Go through the data line by line. Copy each one holding the string "files".

*-*-*

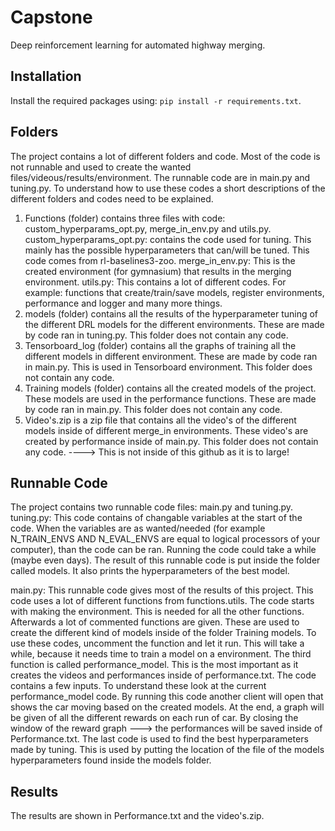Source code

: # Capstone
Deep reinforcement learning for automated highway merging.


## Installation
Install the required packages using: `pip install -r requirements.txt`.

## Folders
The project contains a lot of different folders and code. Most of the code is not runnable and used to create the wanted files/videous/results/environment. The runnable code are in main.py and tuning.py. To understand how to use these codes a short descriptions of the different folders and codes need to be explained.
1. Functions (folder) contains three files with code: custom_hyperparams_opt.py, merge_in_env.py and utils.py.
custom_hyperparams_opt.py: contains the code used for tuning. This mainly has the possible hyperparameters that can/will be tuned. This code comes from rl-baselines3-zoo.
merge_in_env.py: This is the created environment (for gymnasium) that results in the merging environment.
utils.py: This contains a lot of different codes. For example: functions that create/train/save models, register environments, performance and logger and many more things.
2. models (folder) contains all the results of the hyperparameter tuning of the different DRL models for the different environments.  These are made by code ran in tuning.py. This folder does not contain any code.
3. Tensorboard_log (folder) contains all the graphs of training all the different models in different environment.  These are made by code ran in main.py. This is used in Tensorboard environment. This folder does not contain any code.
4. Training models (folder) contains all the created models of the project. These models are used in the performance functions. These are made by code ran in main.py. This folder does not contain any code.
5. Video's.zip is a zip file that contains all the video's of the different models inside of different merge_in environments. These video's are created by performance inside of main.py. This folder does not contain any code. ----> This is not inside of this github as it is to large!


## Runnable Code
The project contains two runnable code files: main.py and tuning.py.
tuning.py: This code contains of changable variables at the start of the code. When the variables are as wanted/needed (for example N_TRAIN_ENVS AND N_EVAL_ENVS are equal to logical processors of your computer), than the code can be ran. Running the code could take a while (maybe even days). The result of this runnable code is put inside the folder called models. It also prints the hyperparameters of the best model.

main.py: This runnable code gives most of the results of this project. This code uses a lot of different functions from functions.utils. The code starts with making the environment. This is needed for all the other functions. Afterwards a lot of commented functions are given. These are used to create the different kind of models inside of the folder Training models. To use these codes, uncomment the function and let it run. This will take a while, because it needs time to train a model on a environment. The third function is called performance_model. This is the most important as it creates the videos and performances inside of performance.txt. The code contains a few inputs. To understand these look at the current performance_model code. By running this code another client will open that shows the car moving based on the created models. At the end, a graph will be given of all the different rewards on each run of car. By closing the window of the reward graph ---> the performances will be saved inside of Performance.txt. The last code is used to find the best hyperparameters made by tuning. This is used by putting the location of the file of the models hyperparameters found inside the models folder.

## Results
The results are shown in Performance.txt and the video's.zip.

*-*-*

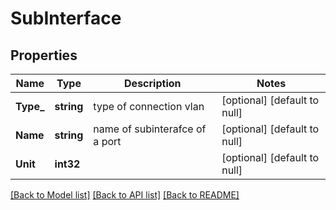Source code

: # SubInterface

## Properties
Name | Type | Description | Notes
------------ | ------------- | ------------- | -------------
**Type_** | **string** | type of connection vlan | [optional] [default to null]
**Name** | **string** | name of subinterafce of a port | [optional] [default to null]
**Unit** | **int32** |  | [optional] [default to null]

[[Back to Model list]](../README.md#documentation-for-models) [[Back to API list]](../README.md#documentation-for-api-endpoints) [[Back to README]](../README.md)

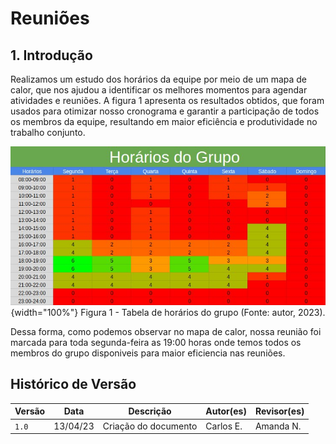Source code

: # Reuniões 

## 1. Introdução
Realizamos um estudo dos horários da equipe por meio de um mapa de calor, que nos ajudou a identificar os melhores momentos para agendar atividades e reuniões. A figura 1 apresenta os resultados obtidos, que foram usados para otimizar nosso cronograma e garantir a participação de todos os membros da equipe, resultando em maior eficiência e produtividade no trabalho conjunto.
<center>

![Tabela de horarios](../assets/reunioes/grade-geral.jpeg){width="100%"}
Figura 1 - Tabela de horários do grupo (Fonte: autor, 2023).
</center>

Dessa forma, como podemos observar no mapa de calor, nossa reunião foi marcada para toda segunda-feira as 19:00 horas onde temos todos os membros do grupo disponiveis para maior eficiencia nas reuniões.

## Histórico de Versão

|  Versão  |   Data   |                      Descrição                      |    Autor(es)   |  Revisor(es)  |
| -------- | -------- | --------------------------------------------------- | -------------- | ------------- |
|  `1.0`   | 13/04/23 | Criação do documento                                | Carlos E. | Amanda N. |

*-*-*

Task response
The project contains a lot of different folders and code. Most of the code is not runnable and used to create the wanted files/videous/results/environment. The runnable code are in main.py and tuning.py. To understand how to use these codes a short descriptions of the different folders and codes need to be explained.
1. Functions (folder) contains three files with code: custom_hyperparams_opt.py, merge_in_env.py and utils.py.
The project contains two runnable code files: main.py and tuning.py.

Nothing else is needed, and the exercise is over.